■ What the task asks: Write all entries out exactly, images excluded.

■ Data under study:
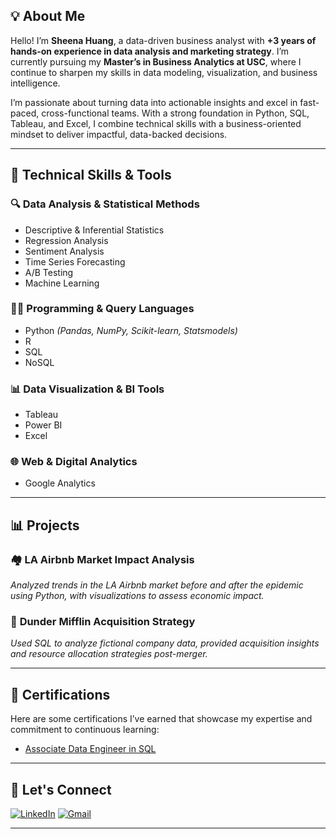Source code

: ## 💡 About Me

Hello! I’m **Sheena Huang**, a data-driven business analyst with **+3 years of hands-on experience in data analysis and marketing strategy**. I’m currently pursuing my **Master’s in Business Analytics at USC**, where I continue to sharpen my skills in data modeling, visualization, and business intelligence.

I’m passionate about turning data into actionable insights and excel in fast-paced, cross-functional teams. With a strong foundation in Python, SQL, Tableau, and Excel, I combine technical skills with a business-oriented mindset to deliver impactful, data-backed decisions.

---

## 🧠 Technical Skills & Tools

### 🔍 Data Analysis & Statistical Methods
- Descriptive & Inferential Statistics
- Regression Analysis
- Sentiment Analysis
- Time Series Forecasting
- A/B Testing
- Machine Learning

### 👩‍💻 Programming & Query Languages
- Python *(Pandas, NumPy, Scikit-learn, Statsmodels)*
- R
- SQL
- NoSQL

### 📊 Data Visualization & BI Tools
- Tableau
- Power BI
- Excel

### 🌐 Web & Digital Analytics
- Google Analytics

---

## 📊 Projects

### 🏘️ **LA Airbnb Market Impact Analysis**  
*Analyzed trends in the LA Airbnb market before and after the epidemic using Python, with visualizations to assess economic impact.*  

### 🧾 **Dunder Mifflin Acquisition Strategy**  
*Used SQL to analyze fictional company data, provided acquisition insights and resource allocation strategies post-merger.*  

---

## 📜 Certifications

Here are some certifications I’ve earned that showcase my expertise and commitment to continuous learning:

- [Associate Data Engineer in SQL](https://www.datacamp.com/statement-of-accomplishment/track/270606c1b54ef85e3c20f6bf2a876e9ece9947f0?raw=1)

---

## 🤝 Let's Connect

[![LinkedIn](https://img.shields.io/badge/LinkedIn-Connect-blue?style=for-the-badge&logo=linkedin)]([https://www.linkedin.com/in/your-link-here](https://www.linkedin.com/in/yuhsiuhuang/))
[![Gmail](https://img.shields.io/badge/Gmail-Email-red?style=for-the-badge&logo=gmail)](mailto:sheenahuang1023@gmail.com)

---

■ Answer to this exercise:
Source code

: ## 💡 About Me

Hello! I’m **Sheena Huang**, a data-driven business analyst with **+3 years of hands-on experience in data analysis and marketing strategy**. I’m currently pursuing my **Master’s in Business Analytics at USC**, where I continue to sharpen my skills in data modeling, visualization, and business intelligence.

I’m passionate about turning data into actionable insights and excel in fast-paced, cross-functional teams. With a strong foundation in Python, SQL, Tableau, and Excel, I combine technical skills with a business-oriented mindset to deliver impactful, data-backed decisions.

---

## 🧠 Technical Skills & Tools

### 🔍 Data Analysis & Statistical Methods
- Descriptive & Inferential Statistics
- Regression Analysis
- Sentiment Analysis
- Time Series Forecasting
- A/B Testing
- Machine Learning

### 👩‍💻 Programming & Query Languages
- Python *(Pandas, NumPy, Scikit-learn, Statsmodels)*
- R
- SQL
- NoSQL

### 📊 Data Visualization & BI Tools
- Tableau
- Power BI
- Excel

### 🌐 Web & Digital Analytics
- Google Analytics

---

## 📊 Projects

### 🏘️ **LA Airbnb Market Impact Analysis**  
*Analyzed trends in the LA Airbnb market before and after the epidemic using Python, with visualizations to assess economic impact.*  

### 🧾 **Dunder Mifflin Acquisition Strategy**  
*Used SQL to analyze fictional company data, provided acquisition insights and resource allocation strategies post-merger.*  

---

## 📜 Certifications

Here are some certifications I’ve earned that showcase my expertise and commitment to continuous learning:

- [Associate Data Engineer in SQL](https://www.datacamp.com/statement-of-accomplishment/track/270606c1b54ef85e3c20f6bf2a876e9ece9947f0?raw=1)

---

## 🤝 Let's Connect

[![LinkedIn](https://img.shields.io/badge/LinkedIn-Connect-blue?style=for-the-badge&logo=linkedin)]([https://www.linkedin.com/in/your-link-here](https://www.linkedin.com/in/yuhsiuhuang/))
[![Gmail](https://img.shields.io/badge/Gmail-Email-red?style=for-the-badge&logo=gmail)](mailto:sheenahuang1023@gmail.com)

---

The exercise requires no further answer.